§ **EXERCISE GOAL**: Please restate word for word, and with nothing added, the lines that run from the one holding "York City, USA." to the end of the entries below.

§ **SUPPLIED RECORDS**:
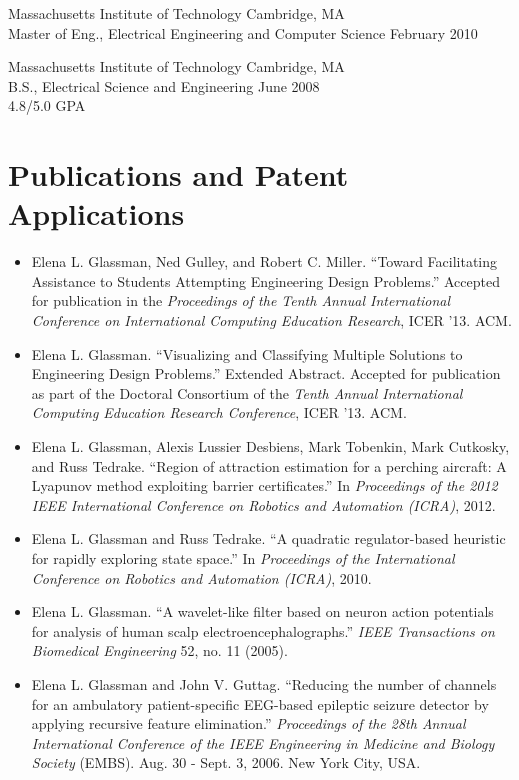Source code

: \documentclass[margin]{res}
\begin{document}
\begin{resume}
Massachusetts Institute of Technology \hfill Cambridge, MA \\
Master of Eng., Electrical Engineering and Computer Science \hfill February 2010

Massachusetts Institute of Technology \hfill Cambridge, MA \\
B.S., Electrical Science and Engineering \hfill June 2008 \\
4.8/5.0 GPA
 
 \section{Publications and Patent Applications}

\begin{itemize}
\item Elena L. Glassman, Ned Gulley, and Robert C. Miller. ``Toward Facilitating Assistance to Students Attempting
Engineering Design Problems.'' Accepted for publication in the \textit{Proceedings of the Tenth Annual International Conference on
International Computing Education Research}, ICER '13. ACM.

\item Elena L. Glassman. ``Visualizing and Classifying Multiple Solutions to Engineering Design Problems.'' Extended Abstract. Accepted for publication as part of the Doctoral Consortium of the \textit{Tenth Annual International Computing Education Research Conference}, ICER '13. ACM.

\item Elena L. Glassman, Alexis Lussier Desbiens, Mark Tobenkin, Mark Cutkosky, and Russ Tedrake. ``Region of attraction estimation for a perching aircraft: A Lyapunov method exploiting barrier certificates.'' In \textit{Proceedings of the 2012 IEEE International Conference on Robotics and Automation (ICRA)}, 2012.

\item Elena L. Glassman and Russ Tedrake. ``A quadratic regulator-based heuristic for rapidly exploring state space.'' In \textit{Proceedings of the International Conference on Robotics and Automation (ICRA)}, 2010.
 
	\item Elena L. Glassman. ``A wavelet-like filter based on neuron action potentials for analysis of human scalp electroencephalographs.'' \textit{IEEE Transactions on Biomedical Engineering} 52, no. 11 (2005).

	\item Elena L. Glassman and John V. Guttag. ``Reducing the number of channels for an ambulatory patient-specific EEG-based epileptic seizure detector by applying recursive feature elimination.'' \textit{Proceedings of the 28th Annual International Conference of the IEEE Engineering in Medicine and Biology Society} (EMBS). Aug. 30 - Sept. 3, 2006. New York City, USA.


\end{itemize}
\end{resume}
\end{document}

§ **THE COMPLETED TASK**:
	\item Elena L. Glassman and John V. Guttag. ``Reducing the number of channels for an ambulatory patient-specific EEG-based epileptic seizure detector by applying recursive feature elimination.'' \textit{Proceedings of the 28th Annual International Conference of the IEEE Engineering in Medicine and Biology Society} (EMBS). Aug. 30 - Sept. 3, 2006. New York City, USA.


\end{itemize}
\end{resume}
\end{document}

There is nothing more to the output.